Published in 1975, the book is still considered a popular choice for required reading in schools, due to the depth of characters and subject matter. It must be mentioned than many of the political themes have particular appeal for budding Objectivists, something the author was more than happy to provide.
This book contains examples of:
- Artistic License Biology: No disease that kills that fast, with a 100% fatality rate, could spread that quickly.
- Broken Aesop - Lisa goes on a great deal about rightful ownership etc., but the fact remains that she is a scavenger.
- A case could easily be made that she believes ownership ends at death. After all, she's not at all hypocritical about not stealing supplies from the living (although it could be considered dubious that she's the only one owning the school when Jill, Craig, Steve, Charlie and Todd all claimed it along with her at the same time and indeed helped build the "city" as it was). The book would have made a better case if it acknowledged this point about only the living retaining their ownership rights, though... And of course, the fact that the main source of conflict is over a school building, presumably something paid for with tax money, and thus belonged to a public society which, even if dissolved, makes her only argument that she is the rightful the fact that she was there first.
- A case could also be made for the fact that these are kids and kids are not exactly the world experts on property rights. Quite a few children in the age group of the characters in the book are firm believers in the Finders-Keepers Rule, as well as the Dibs Law and the No Take-Backs Accord. Add in the survival drive brought on by catastrophe and regardless of being made "older than they are" by the hardship, they're still going to hold to an understandably childish view on who gets what for which reasons.
- Cosy Catastrophe - A world full of dead adults is surprisingly rot and disease free and, for the protagonist, apparently more fun than she's ever had before. It's also remarkably free of children injuring themselves, and the older children tasked with caring for infants and toddlers seem to be a little too responsible for their age.
- Easily Truth In Fiction. Young children forced into hard times of any sort tend to be "older" than they really are out of simple necessity. When you're constantly worrying about whether or not the people you love will be able to feed themselves regularly, you simply don't have the luxury of being a typical boisterous youngster ignorant of the hardships of life and the need for responsibility to survive.
- Great Big Book of Everything - Lisa is said to have gotten most of her ideas on what to do from "a great book." Said book is heavily implied to be Atlas Shrugged.
- Improbable Weapon User - One of the children, afraid of hurting someone with an actual gun, suggests using fire extinguishers to scare people away.
- This causes Fridge Logic when you know how fire extinguishers work and having that stuff sprayed at you would likely be much more debilitating and painful than a quick death from a bullet.
- Only Fatal to Adults - The Plague
- Sequel Hook - The liner notes said that O.T. Nelson was working on a sequel, but this never came to pass for fans. There was never any stated reason why, but this entry on Answers.com says that the publisher said it didn't stand up to the original - though there are no references on the answer to check.
- Talking the Monster to Death - Lisa literally scolds an enemy leader into surrender.

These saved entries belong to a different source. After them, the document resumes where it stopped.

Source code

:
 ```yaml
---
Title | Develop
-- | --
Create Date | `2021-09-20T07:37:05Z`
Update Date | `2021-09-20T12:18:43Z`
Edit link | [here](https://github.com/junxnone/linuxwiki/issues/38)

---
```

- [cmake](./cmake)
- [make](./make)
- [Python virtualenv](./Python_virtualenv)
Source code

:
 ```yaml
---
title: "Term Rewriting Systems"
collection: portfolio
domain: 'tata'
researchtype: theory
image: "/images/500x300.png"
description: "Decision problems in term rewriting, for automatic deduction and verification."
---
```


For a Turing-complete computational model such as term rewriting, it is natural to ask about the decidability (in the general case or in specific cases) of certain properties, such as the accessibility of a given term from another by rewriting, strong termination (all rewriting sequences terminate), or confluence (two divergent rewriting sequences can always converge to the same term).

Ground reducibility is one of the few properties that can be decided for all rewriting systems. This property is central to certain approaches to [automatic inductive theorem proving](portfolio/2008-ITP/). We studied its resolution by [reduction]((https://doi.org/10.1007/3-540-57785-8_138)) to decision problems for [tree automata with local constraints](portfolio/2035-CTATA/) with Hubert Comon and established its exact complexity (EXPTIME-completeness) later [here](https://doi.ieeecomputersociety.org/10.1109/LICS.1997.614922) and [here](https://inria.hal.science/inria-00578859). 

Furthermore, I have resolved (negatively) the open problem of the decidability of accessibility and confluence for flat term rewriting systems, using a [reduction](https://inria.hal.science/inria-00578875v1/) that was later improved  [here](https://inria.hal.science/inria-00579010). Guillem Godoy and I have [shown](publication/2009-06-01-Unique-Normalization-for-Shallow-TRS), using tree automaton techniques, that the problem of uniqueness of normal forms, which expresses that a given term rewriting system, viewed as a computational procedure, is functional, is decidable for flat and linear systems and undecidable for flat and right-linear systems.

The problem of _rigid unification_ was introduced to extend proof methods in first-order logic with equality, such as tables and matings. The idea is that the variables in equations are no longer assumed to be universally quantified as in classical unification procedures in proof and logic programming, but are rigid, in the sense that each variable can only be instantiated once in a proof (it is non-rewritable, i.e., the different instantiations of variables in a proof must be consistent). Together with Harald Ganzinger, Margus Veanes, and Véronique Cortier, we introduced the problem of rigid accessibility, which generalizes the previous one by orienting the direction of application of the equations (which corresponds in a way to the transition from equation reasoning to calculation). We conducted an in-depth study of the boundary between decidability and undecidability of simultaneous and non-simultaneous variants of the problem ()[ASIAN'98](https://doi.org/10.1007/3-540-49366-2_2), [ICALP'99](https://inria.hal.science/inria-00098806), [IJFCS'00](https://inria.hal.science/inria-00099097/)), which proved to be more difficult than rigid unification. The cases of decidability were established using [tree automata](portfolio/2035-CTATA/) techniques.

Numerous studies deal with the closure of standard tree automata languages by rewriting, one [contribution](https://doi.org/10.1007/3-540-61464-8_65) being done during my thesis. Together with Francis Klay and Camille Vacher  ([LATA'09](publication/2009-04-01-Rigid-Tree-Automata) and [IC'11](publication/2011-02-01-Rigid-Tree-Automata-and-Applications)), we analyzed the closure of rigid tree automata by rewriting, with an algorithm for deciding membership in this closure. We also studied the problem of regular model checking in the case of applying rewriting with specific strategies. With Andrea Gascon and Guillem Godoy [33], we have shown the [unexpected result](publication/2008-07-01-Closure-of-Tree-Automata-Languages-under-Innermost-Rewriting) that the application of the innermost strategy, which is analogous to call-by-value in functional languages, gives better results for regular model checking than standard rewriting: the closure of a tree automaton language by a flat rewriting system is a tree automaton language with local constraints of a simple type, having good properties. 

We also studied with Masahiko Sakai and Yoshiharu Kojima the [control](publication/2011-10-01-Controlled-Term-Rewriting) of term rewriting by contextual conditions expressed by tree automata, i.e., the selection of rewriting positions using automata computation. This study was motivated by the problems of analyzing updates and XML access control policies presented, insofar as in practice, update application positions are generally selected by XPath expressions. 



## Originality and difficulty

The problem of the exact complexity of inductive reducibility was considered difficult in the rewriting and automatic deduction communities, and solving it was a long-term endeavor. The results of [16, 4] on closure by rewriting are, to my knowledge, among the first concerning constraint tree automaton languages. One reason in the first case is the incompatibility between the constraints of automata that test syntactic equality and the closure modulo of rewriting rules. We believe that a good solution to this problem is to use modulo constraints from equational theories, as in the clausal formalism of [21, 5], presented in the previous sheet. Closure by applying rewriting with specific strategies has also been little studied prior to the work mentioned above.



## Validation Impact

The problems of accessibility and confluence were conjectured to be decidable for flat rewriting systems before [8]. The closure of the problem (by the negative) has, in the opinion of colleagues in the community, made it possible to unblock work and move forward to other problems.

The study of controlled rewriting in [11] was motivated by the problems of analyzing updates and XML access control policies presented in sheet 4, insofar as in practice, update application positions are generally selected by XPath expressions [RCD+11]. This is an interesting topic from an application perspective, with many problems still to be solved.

- The Caligula: Lisa, quite possibly. She has shown an aversion to voting and sharing, she at times seems to have a lack of empathy, and thinks everyone should be forced to fend for themselves and that this apocalyptic situation is fun, and individuals like that usually grow into sociopathy.
- The Complainer Is Always Wrong - Everyone who isn't Lisa. Jill in particular.
- There Are No Adults - Literally.
- Undermined by Reality - One of the examples Lisa gives for why it's a good idea for her as an individual to be an "owner" of a city is cities like that worked fine pre-crisis, specifically mentioning the Republic of Minerva... which didn't work out at all.
- X Meets Y - Atlas Shrugged meets Lord of the Flies.